The bailout talks in Lisbon this week are expected to start with a technical assessment of Portugal’s finances, including the accounts of its banking sector.

To add to the uncertainty, the election might not produce a clear-cut outcome. The main opposition Social Democratic Party is expected to win, but without an absolute majority. The most recent opinion poll, released last week and carried out by the Catholic University of Portugal, showed Mr. Sócrates and his Socialist party narrowing the gap — an outcome that raised the possibility of a hung Parliament.

“Nobody looking at Portugal’s economic and political prospects should rule out Sócrates at this stage, because he has certainly not lost as much support as one might expect in this crisis and is at his strongest when campaigning,” said Cristina Casalinho, chief economist of BPI, a Portuguese bank.

Tough conditions set by international creditors could set off more social unrest and raise protectionist sentiment, playing into the hands of far-left politicians, led by the Communists, who arguably remain more powerful in Portugal than anywhere else in Western Europe.

This week, leftist groups started erecting billboards around Lisbon condemning an anticipated demand by creditors for more privatizations, under the slogan that “With the I.M.F., the one who pays is you.”

Portugal is following Greece and Ireland in requiring international assistance. The concern in Portugal is that tough bailout terms will leave the country with crippling repayment obligations that the country cannot count on economic growth to help it meet. The monetary fund projects that Portugal will remain in recession until 2012.

Political feuding in Lisbon has kept Portugal’s debt yields close to record highs since the rescue request last week. The yield on 10-year Portuguese bonds rose one basis point, or one hundredth of a percentage point, to 8.411 percent on Tuesday.

Portugal’s woes are being watched in Spain, a much larger euro zone economy that has also been in investors’ firing line because of its budget deficit and troubled banking sector. Spain’s borrowing terms have improved in recent weeks, however, after the central government met its 2010 deficit target. The yield on 10-year Spanish bonds fell 5 basis points Tuesday to 5.165 percent.

In a further vote of confidence, the Chinese prime minister, Wen Jiabao, said Tuesday that China would continue buying Spanish bonds, after recently buying about 6 billion euros. His comments followed a meeting in Beijing with Prime Minister José Luis Rodríguez Zapatero.

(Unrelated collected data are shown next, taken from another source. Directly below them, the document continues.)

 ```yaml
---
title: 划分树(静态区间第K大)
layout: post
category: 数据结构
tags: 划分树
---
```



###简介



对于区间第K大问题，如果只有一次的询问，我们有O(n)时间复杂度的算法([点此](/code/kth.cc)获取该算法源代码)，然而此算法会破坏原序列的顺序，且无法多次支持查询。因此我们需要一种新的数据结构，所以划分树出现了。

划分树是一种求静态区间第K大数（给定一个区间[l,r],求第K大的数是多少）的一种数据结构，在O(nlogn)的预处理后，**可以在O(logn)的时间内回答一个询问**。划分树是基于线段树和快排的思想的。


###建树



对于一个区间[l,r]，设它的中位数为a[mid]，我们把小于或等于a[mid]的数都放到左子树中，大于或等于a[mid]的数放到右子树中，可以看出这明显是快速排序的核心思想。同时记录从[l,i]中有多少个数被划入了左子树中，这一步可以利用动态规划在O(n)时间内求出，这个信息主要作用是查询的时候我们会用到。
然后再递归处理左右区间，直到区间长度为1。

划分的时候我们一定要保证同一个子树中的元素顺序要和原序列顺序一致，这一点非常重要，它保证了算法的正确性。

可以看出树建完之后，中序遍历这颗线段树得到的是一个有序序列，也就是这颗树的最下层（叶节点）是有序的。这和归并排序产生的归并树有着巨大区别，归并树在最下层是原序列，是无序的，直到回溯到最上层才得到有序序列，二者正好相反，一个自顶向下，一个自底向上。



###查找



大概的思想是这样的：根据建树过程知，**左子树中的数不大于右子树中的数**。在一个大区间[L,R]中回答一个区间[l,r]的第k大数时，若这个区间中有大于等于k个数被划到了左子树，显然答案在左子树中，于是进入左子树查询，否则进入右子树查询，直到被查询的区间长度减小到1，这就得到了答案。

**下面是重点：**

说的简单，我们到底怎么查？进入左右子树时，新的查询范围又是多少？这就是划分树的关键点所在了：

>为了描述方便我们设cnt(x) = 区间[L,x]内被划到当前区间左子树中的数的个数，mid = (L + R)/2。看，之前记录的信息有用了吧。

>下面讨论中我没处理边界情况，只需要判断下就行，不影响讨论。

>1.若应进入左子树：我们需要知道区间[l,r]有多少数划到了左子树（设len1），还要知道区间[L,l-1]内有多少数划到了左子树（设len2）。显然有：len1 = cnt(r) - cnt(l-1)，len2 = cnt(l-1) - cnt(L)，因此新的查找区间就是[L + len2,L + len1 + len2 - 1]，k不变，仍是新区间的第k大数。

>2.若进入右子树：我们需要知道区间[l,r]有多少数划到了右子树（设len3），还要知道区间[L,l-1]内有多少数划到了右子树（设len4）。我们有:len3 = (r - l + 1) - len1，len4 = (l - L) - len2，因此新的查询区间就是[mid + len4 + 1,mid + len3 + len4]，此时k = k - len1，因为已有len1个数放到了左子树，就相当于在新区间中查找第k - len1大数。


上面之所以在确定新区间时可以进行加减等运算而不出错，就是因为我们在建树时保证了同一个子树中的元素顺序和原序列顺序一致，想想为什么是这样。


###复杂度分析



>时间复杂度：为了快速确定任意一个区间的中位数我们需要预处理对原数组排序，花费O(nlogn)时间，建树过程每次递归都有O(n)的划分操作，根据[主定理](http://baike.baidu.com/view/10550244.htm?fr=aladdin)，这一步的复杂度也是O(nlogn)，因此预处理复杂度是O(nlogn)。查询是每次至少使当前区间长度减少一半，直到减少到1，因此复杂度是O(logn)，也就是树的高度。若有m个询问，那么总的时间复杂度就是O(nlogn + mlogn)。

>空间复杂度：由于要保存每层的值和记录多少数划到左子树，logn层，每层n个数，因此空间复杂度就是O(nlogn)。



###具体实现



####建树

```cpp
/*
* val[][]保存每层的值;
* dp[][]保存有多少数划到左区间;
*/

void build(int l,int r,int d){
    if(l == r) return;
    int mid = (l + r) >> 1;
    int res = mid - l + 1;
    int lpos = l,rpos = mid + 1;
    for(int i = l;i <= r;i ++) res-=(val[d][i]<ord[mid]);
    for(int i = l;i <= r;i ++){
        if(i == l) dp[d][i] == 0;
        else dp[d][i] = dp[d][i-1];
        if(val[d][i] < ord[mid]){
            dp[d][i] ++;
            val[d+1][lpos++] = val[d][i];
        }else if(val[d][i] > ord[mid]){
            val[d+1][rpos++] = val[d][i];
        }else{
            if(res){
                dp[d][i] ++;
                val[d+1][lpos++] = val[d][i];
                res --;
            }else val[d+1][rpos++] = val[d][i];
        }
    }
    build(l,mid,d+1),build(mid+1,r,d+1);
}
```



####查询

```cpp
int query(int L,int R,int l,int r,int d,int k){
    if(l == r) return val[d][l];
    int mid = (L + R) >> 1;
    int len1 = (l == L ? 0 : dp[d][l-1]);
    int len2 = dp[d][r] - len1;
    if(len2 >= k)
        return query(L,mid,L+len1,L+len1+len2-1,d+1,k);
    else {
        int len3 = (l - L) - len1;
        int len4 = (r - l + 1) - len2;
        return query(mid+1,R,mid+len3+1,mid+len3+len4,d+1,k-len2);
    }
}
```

Having resisted for months the idea of a bailout, the Portuguese authorities now insist some of the rescue financing must be delivered by June. The Portuguese Treasury had a cash balance of 3.3 billion euros at the end of March, which it subsequently strengthened by selling some additional debt — although at high interest rates — to meet 4.5 billion euros in repayments due Friday.

Portugal next faces repayment obligations of about 7 billion euros in June, its toughest refinancing hurdle of the year.